What needs to be done:
Where a line of the records holds the string "folder", copy that line.

===== Recorded information =====

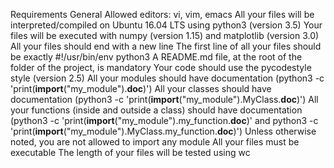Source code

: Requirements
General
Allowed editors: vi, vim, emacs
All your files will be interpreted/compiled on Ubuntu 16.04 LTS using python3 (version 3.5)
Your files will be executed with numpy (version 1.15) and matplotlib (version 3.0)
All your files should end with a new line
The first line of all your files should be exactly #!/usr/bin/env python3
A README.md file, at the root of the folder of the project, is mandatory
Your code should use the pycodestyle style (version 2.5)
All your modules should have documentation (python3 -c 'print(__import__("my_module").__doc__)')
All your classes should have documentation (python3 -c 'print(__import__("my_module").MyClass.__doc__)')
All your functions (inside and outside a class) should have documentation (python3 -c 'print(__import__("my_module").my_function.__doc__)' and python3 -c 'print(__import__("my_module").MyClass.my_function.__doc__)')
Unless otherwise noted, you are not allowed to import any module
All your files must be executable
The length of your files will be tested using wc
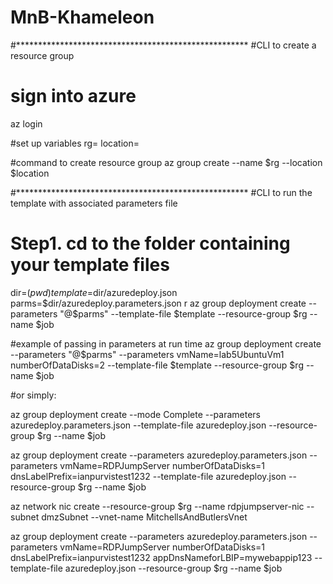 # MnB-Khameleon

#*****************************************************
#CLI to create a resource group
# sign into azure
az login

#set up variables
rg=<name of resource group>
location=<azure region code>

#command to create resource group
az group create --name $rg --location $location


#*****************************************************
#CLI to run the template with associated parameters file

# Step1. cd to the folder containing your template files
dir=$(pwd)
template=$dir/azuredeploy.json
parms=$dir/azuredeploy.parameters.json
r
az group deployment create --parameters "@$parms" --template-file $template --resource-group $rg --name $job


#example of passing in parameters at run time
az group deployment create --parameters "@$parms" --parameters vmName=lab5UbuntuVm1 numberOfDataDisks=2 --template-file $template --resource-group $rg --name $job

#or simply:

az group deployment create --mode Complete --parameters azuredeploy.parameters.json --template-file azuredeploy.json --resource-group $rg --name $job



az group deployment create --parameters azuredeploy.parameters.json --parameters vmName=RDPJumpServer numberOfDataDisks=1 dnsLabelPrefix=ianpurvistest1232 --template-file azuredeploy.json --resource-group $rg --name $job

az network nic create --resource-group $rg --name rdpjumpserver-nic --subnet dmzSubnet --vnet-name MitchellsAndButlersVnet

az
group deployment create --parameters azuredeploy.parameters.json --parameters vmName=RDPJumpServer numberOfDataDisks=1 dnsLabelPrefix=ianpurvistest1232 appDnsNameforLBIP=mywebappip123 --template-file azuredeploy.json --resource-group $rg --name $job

=====

Solution for this task:
A README.md file, at the root of the folder of the project, is mandatory
# Step1. cd to the folder containing your template files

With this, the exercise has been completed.